Dan Collins of Protein Wisdom has declared today, Friday the 13th, to be National Iowahawk Day. Iowahawk is also known as Dave Burge, who writes the funniest political satire ever and who would definitely be snapped up by a major media company if only he were not, well, a conservative who excels at making them look foolish. I am celebrating this hilarious occasion with Iowahawk’s video above and the link here to Iowahawk’s own selection of his top 25 columns.
My personal favorite Iowahawk post is “Balls and Urns” from October 2008 about the vagaries of political polling. Here’s a sample:
This is, for all intents and purposes, how political pollsters compute the mysterious “margin of error,” which has everything to do (and only to do) with pure mathematical sampling error. If you look at the formula above and round it just a smidge, you get a simple rule of thumb for the margin of error of a sampled probability:
Margin of Error = 1 / sqrt(n)So if the sample size is 400, the margin of error is 1/20 = 5%; if the sample size is 625 the margin of error is 1/25 = 4%; if the sample size is 1000, it’s about 3%.
Works pretty well if you’re interested in hypothetical colored balls in hypothetical giant urns, or survival rates of plants in a controlled experiment, or defects in a batch of factory products. It may even work well if you’re interested in blind cola taste tests. But what if the thing you are studying doesn’t quite fit the balls & urns template?
- What if 40% of the balls have personally chosen to live in an urn that you legally can’t stick your hand into?

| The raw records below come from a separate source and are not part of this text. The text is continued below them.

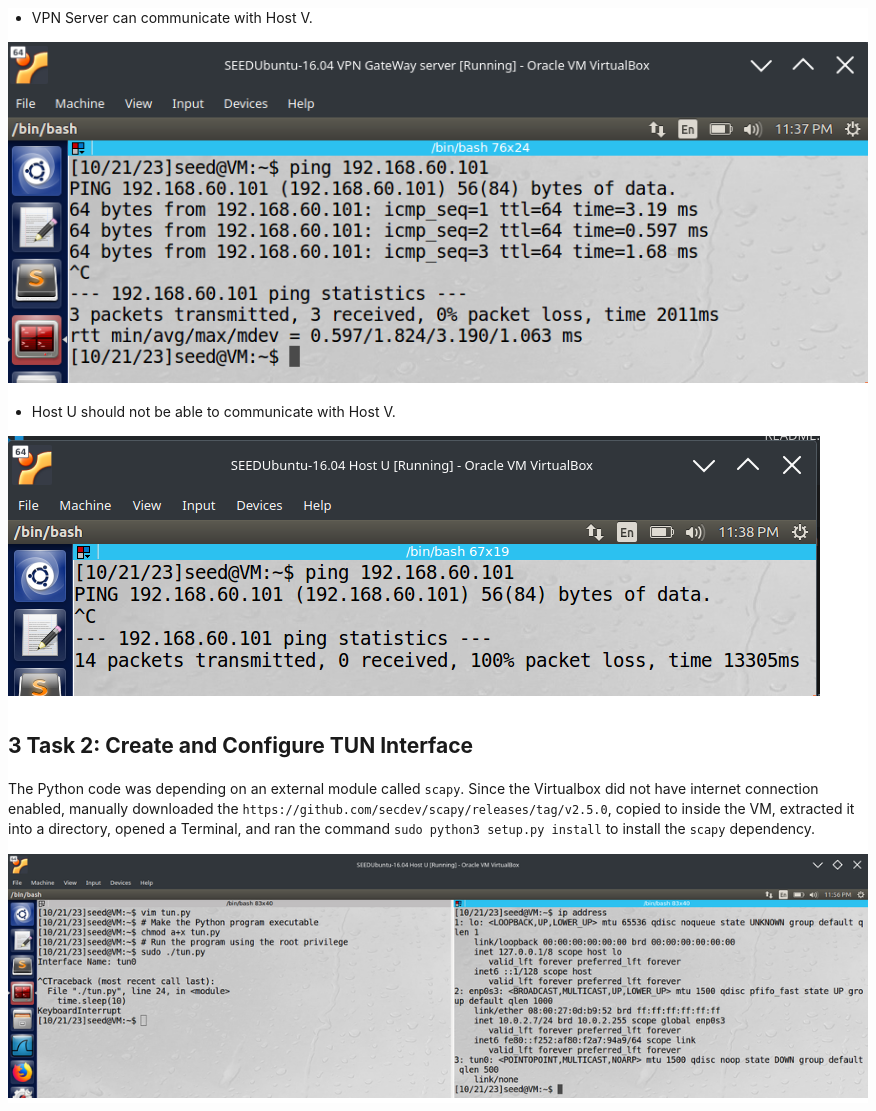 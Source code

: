 - VPN Server can communicate with Host V.

![](image-3.png)

- Host U should not be able to communicate with Host V.

![](image-4.png)

## 3 Task 2: Create and Configure TUN Interface

The Python code was depending on an external module called `scapy`. Since the Virtualbox did not have internet connection enabled, manually downloaded the `https://github.com/secdev/scapy/releases/tag/v2.5.0`, copied to inside the VM, extracted it into a directory, opened a Terminal, and ran the command `sudo python3 setup.py install` to install the `scapy` dependency.

![](image-5.png)
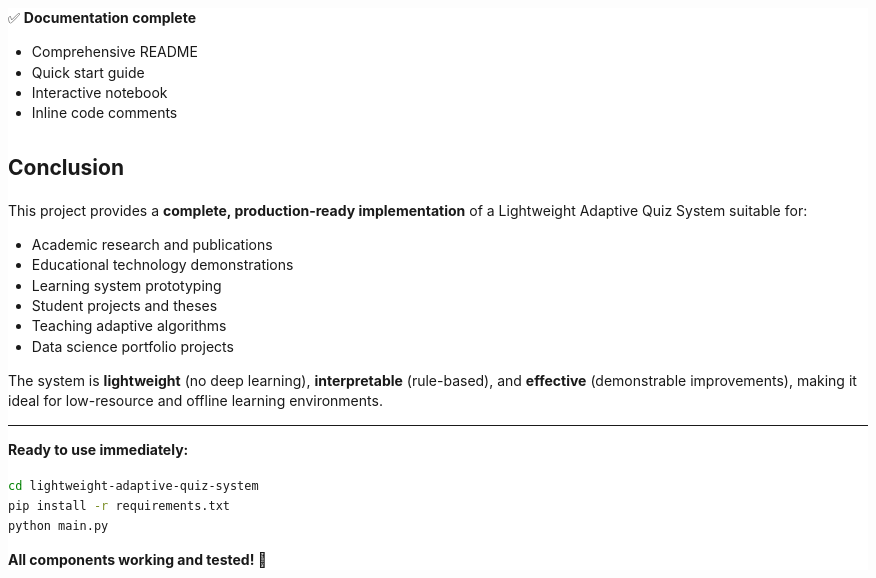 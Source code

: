 ✅ **Documentation complete**
- Comprehensive README
- Quick start guide
- Interactive notebook
- Inline code comments

## Conclusion

This project provides a **complete, production-ready implementation** of a Lightweight Adaptive Quiz System suitable for:

- Academic research and publications
- Educational technology demonstrations
- Learning system prototyping
- Student projects and theses
- Teaching adaptive algorithms
- Data science portfolio projects

The system is **lightweight** (no deep learning), **interpretable** (rule-based), and **effective** (demonstrable improvements), making it ideal for low-resource and offline learning environments.

---

**Ready to use immediately:**
```bash
cd lightweight-adaptive-quiz-system
pip install -r requirements.txt
python main.py
```

**All components working and tested! 🎉**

- What if 50% of the balls who live in the legal urn explicitly refuse to let you select them?
- What if the balls inside the urn are constantly interacting and talking and arguing with each other, and can decide to change their color on a whim?
- What if you have to rely on the balls to report their own color, and some unknown number are probably lying to you?
- What if you’ve been hired to count balls by a company who has endorsed blue as their favorite color?
- What if you have outsourced the urn-ball counting to part-time temp balls, most of whom happen to be blue?
- What if the balls inside the urn are listening to you counting out there, and it affects whether they want to be counted, and/or which color they want to be?
If one or more of the above statements are true, then the formula for margin of error simplifies to
Margin of Error = Who the hell knows?
You can buy Iowahawk a beer to celebrate his day by contributing to the Beer Fund here. And this is so cool — you can include a message with your tip.
Note to cynics: I really do love Iowahawk. As you can see from my “About Me” page that he was the first to recognize me for my work in thinking about blogging in 2008, which was so encouraging because I didn’t actually start this blog until Jan. 12, 2009. And the fact that I want him to include my blog in his “League of Super Friends” blogroll with the passionate hot heat of a thousand thousand suns has nothing to do with this celebration of him whatsoever. Really. Buy him a beer. For the children.